The <switch> element

The SVG <switch> element provides alternative rendering options if an SVG viewer is unable to render some aspect of content. When a <switch> element is activated, only one of the elements (or groups of elements) defined by the <switch> element is rendered. The <switch> element is particularly relevant if you employ SVG in a multinamespace context or using the <foreignObject> element because implementation is variable for the latter.

The <switch> element can also be used in multilingual SVG images or documents to control the text that is displayed according to the user's browser language settings, as you have read in Chapter 1. That use is described more fully in Chapter 17, "The Future of SVG".

Painter's Model

One of the important concepts about SVG that determines what you and your customers see onscreen is the rendering order for elements within an SVG image. The SVG term for this concept is the painter's model, in which the final rendering of an SVG image broadly resembles the way in which an oil painting is created. Just as when you apply oil paint to a canvas and cover up what is below it, you can obliterate (sometimes intentionally, sometimes not) other SVG elements rendered further back.

Typically, an element contained early in an SVG document is rendered toward the back and therefore is covered by paint applied as defined by later elements in the document.

Listing 2.8 illustrates how the painter's model works. The first <rect> element, which is pale bluish, is completely covered by the second <rect> element, which is red. However, because the third <rect> element is semitransparent, with an opacity of 0.5, some of the red color of the second <rect> element can be seen as in Figure 02.06.

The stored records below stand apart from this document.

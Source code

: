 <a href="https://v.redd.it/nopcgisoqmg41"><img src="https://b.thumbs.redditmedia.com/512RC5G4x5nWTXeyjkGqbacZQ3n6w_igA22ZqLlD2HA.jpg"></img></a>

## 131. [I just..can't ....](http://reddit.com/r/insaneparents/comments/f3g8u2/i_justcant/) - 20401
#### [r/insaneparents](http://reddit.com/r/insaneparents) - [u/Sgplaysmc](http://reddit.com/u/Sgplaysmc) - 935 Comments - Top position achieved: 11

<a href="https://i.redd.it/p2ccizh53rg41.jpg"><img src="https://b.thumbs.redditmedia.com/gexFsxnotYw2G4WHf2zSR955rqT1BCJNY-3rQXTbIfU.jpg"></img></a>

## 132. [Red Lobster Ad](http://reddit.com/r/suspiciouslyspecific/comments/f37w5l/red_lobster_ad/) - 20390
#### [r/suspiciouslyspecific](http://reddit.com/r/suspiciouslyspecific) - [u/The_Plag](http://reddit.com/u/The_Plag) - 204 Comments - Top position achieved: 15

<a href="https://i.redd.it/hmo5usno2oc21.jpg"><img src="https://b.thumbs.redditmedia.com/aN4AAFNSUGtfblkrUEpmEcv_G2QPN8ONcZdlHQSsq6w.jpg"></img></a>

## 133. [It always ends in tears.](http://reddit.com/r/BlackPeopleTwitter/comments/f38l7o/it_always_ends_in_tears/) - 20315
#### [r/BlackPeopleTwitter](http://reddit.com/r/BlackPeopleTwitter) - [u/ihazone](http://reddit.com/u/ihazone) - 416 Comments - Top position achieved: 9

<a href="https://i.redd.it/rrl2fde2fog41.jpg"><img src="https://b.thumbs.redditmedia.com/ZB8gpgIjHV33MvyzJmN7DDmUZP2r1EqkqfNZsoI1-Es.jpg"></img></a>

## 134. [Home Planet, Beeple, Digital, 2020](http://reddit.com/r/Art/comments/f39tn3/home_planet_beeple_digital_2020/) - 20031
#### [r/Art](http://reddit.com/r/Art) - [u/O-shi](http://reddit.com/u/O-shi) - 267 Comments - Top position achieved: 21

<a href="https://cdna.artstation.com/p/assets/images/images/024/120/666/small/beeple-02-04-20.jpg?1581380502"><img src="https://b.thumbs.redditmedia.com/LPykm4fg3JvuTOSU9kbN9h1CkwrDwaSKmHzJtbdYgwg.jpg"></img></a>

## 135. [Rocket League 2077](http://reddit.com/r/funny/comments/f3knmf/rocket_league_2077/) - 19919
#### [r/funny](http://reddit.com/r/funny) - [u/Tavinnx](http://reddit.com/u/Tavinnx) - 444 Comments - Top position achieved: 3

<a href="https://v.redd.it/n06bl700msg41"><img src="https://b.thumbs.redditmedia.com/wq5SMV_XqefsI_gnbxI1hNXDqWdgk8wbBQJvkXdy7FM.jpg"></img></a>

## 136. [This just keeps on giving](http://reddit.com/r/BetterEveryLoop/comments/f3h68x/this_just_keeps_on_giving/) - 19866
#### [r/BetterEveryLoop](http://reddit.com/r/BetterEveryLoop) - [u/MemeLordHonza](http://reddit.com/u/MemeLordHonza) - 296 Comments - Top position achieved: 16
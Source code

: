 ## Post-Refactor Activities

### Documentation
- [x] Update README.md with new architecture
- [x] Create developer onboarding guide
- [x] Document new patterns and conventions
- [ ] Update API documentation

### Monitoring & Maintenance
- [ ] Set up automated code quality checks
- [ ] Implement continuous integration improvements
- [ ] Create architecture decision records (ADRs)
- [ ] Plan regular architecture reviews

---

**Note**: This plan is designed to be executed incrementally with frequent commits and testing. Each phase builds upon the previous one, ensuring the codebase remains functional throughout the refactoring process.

Figure 02.06. Three rectangles illustrating the SVG painter's model. A rectangle later in a document covers the one preceding it. However, the lower-right rectangle is partly transparent, and some of the color of the middle rectangle shows through.

graphics/02fig06.gif

Listing 2.8 (PaintersModel.svg)
<?xml version="1.0" standalone="no"?>  <!DOCTYPE svg PUBLIC "-//W3C//DTD SVG 1.0//EN"        "http://www.w3.org/TR/2001/PR-SVG-20010719/         DTD/svg10.dtd">  <svg width="300" height="400">  <rect x="30" y="30" width="100" height="100"  style="fill:#CCCCFF; stroke:none;"/>  <rect x="80" y="80" width="100" height="100"  style="fill:#FF0000; stroke:none;"/>  <rect x="130" y="130" width="100" height="100"  style="fill:#0000FF; stroke:none; opacity:0.5"/>  </svg> 

In practice, if you are using a program such as WebDraw or Illustrator to create your SVG graphics and you bring an object to the front, that action causes it to be placed later in the SVG source code and thus rendered toward the front of the SVG painter's model.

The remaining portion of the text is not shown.